This week, Project Syndicate catches up with Peter Singer, Professor of Bioethics at Princeton University and co-author of Utilitarianism: A Very Short Introduction.

In last week's edition of Say More, Nina Khrushcheva, Professor of International Affairs at The New School, addressed Russia's strategy in the Middle East, its interests in Venezuela, the Kremlin’s relations with the US, and Vladimir Putin's future.

Peter Singer Says More...

Project Syndicate: It is easier to empathize with a single recognizable individual than with the many faceless individuals behind a statistic. This "empathy trap," you observe, often leads to bad public policy and bad philanthropy, which, in your view, should aim to do the "most good." For example, you recently suggested that Michael Bloomberg's $1.8 billion donation to his wealthy alma mater to provide scholarships to low-income students would have been better spent helping universities without large endowments. Spending that money on malaria-preventing bed nets, you point out, could have saved over 400,000 lives.

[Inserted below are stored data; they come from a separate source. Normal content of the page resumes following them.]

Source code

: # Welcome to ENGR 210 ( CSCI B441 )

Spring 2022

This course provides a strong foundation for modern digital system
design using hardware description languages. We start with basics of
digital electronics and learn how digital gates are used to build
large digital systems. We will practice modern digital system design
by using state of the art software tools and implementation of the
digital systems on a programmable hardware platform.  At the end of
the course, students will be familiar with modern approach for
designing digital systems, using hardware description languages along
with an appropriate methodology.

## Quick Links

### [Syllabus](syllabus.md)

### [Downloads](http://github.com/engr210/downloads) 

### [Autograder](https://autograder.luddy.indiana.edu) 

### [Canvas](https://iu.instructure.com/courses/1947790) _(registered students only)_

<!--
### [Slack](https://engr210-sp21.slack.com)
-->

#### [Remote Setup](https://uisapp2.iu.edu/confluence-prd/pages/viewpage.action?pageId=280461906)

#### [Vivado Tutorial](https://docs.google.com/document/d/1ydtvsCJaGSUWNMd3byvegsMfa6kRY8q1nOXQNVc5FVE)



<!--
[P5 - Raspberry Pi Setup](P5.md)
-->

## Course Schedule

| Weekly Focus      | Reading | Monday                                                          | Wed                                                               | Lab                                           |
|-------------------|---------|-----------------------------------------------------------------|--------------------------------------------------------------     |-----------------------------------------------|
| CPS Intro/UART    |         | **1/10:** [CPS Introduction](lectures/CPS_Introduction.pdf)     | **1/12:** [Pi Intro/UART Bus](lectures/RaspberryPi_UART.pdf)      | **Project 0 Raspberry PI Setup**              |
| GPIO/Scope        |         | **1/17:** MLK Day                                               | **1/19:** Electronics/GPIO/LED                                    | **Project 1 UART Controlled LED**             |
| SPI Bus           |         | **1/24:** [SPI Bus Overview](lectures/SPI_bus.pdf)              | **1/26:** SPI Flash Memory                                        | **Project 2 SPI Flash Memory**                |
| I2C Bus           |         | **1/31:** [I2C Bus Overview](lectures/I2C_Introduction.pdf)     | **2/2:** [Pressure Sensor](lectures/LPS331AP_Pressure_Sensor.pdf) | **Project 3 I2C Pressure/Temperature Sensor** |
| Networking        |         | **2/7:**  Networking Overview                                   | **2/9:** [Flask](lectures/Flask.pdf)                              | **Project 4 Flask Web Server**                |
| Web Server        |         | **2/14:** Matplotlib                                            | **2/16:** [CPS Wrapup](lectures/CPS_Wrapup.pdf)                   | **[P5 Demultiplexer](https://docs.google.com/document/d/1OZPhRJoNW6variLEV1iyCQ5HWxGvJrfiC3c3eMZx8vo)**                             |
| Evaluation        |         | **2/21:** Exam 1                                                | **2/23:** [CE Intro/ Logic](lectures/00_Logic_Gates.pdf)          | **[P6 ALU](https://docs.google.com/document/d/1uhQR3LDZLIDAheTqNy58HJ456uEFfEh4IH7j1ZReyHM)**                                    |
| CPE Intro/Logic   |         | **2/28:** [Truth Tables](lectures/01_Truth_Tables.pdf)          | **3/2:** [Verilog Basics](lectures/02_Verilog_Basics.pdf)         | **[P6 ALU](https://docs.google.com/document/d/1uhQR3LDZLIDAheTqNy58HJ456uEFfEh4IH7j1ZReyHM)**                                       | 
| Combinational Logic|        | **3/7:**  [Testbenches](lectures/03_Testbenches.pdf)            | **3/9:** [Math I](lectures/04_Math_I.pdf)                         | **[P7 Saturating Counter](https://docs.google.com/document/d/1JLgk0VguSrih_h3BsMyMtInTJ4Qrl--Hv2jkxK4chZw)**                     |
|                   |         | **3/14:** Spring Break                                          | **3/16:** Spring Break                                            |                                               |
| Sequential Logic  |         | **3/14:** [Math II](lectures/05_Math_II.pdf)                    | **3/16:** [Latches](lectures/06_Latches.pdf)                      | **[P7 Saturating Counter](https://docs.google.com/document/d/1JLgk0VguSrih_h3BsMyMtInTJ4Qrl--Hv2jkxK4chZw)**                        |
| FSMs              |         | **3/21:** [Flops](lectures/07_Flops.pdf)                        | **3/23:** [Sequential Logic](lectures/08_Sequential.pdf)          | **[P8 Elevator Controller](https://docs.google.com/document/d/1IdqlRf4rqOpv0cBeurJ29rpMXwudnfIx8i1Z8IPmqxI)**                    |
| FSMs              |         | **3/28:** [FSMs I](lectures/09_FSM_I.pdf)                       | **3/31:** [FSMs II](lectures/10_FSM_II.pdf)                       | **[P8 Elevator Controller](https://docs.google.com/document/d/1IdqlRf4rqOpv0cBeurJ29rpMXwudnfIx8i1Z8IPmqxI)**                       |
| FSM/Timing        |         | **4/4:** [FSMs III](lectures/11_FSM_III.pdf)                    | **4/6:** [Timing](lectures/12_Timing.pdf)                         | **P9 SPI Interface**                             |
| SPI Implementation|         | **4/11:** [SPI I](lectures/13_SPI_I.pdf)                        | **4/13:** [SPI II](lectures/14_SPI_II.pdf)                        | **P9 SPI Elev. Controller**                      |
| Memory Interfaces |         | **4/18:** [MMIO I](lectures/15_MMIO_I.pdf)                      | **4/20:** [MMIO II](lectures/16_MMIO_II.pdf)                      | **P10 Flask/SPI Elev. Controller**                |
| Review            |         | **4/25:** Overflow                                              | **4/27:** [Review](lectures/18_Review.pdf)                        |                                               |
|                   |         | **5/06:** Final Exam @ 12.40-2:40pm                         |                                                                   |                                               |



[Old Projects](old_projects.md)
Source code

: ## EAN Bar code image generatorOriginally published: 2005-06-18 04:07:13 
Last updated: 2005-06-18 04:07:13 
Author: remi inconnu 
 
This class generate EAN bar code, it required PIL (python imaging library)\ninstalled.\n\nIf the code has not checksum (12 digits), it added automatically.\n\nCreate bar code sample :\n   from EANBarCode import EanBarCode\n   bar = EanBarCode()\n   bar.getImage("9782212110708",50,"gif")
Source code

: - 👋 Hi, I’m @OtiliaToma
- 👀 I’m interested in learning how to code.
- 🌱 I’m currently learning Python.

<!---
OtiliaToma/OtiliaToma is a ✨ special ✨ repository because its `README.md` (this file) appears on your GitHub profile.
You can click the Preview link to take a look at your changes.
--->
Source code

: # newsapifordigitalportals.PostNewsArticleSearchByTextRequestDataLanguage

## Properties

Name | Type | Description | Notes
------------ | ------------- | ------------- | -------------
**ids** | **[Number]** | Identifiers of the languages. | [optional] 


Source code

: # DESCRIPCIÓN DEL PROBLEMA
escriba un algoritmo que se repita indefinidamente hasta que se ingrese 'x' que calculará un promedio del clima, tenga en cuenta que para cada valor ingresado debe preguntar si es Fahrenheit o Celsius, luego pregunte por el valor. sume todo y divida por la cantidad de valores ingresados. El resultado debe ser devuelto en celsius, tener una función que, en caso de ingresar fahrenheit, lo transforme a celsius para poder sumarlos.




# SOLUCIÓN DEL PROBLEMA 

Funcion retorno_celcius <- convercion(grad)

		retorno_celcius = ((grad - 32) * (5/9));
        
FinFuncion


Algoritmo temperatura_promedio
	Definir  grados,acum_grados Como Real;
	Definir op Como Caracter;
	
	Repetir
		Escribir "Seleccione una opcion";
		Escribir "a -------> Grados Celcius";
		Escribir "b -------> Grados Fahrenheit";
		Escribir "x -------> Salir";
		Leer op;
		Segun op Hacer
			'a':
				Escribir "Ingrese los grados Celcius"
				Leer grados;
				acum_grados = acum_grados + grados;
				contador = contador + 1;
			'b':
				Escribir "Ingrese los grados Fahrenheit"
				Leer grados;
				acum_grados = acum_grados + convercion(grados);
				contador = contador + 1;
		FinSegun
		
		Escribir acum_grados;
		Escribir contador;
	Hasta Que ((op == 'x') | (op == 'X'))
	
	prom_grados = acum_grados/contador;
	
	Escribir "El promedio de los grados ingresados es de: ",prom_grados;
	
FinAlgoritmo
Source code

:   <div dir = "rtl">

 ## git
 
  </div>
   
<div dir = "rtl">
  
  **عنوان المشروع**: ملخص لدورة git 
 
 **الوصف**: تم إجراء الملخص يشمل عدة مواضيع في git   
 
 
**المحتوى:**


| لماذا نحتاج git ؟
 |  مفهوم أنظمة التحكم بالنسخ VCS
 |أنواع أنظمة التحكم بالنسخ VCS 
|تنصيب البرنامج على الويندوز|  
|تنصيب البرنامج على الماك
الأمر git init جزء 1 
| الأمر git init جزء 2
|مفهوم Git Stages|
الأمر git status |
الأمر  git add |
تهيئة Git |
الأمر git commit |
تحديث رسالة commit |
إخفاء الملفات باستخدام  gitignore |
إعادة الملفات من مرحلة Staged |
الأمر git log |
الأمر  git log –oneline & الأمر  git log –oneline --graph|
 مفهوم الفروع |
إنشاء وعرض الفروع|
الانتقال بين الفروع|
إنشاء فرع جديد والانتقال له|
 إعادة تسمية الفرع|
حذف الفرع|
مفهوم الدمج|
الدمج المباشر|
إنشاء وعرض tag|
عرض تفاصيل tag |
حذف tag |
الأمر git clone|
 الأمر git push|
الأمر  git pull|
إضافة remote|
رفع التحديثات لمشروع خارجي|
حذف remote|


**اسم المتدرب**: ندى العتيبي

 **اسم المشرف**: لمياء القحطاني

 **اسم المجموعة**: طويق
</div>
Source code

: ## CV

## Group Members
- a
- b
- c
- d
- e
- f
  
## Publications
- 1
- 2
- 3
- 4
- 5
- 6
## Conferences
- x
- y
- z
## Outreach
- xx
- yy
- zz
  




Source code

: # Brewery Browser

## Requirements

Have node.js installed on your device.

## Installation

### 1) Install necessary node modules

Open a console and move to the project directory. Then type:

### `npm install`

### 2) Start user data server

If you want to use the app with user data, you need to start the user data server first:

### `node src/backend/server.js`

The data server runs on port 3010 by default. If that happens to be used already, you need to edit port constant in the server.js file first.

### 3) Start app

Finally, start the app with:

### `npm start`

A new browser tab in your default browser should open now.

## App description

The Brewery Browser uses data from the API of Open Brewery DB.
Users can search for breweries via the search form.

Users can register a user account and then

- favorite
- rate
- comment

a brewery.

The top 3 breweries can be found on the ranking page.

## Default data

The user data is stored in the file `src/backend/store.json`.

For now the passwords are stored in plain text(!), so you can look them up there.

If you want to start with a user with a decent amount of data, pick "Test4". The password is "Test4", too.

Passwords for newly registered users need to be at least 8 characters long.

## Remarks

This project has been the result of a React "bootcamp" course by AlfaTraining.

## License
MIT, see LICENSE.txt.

How do you – or the organization you founded, The Life You Can Save – assess how much “good” a given intervention would do? Do material needs always take precedence over higher-level needs like education? Should Bloomberg have financed bed nets, rather than donate to any university at all?

Peter Singer: For me, “good” has to be understood in terms of benefits to conscious beings – reducing their pain and suffering, or enabling them to live richer and more satisfying lives. The benefits do not have to be to beings who exist now; we should also be concerned with the welfare of beings who will live at some future date. That makes it difficult to compare the benefits of education, which can have long-term benefits, with bed nets, which have immediate, often life-saving benefits.

In general, though, my judgment is that well-targeted donations to low-income countries are likely to go further and do more good than any donations to high-income countries. The needs are greater, and any given sum of money goes further.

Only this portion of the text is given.